I have several word embeddings and I want to take weighed sum of them and use the result as regular one. One thing is I want to train those weights when each word has its own weight.
To do that I define weight matrix and embedding variable.
self.embeds_stacked = torch.tensor(np.stack(embeddings, axis=2), dtype=torch.float).cuda()
self.embed_coeffs = torch.tensor(np.ones(shape=(max_features, len(embeddings)))/len(embeddings),
self.embed_coeffs = nn.Parameter(self.embed_coeffs, requires_grad=True)
self.embedding = nn.Embedding(max_features, embed_size)
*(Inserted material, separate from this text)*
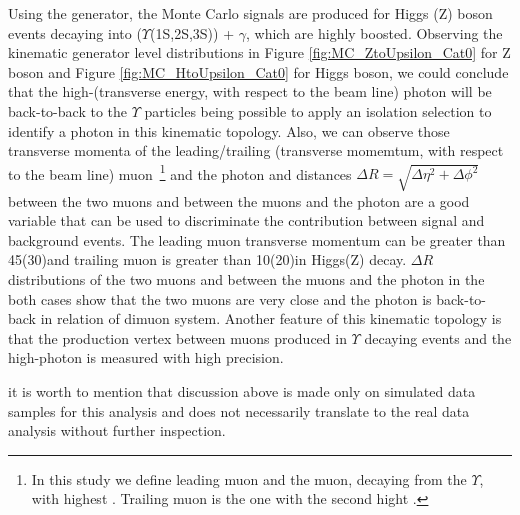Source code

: Using the  generator, the Monte Carlo signals are produced for Higgs (Z) boson events decaying into ($\Upsilon$(1S,2S,3S)) + $\gamma$, which are highly boosted. Observing the kinematic generator level distributions in Figure \ref{fig:MC_ZtoUpsilon_Cat0} for Z boson and Figure \ref{fig:MC_HtoUpsilon_Cat0} for Higgs boson, we could conclude that the high-\ET (transverse energy, with respect to the beam line) photon will be back-to-back to the $\Upsilon$ particles being possible to apply an isolation selection to identify a photon in this kinematic topology. Also, we can observe those transverse momenta of the leading/trailing \PT (transverse momemtum, with respect to the beam line) muon~\footnote{In this study we define leading muon and the muon, decaying from the $\Upsilon$, with highest \PT. Trailing muon is the one with the second hight \PT.} and the photon and distances $\Delta R=\sqrt{\Delta\eta^2 + \Delta\phi^2}$ between the two muons and between the muons and the photon are a good variable that can be used to discriminate the contribution between signal and background events. The leading muon transverse momentum can be greater than 45(30)\GeV and trailing muon is greater than 10(20)\GeV in Higgs(Z) decay. $\Delta R$ distributions of the two muons and between the muons and the photon in the both cases show that the two muons are very close and the photon is back-to-back in relation of dimuon system. Another feature of this kinematic topology is that the production vertex between muons produced in $\Upsilon$ decaying events and the high-\ET photon is measured with high precision.  

it is worth to mention that discussion above is made only on simulated data samples for this analysis and does not necessarily translate to the real data analysis without further inspection.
self.embedding.weight.requires_grad = False
Where “embeddings” is list of embedding matrices, max_features is number of words (all embeddings have same dimensionality). embeds_stack has (max_features, embedding_size, K) dimensionality,
During forward step I just use einsum to get weighted sum along axes and assign weighted values to embedding variable. After that I use it as regular embedding.
embeds_weighed = torch.einsum(‘ijk,ik->ij’, self.embeds_stacked, self.embed_coeffs)
self.embedding.weight.data = embeds_weighed
h_embedding = self.embedding(x)
However, embedding coefficients stay same across training.
Is there any option to fix that?
Thanks in advance!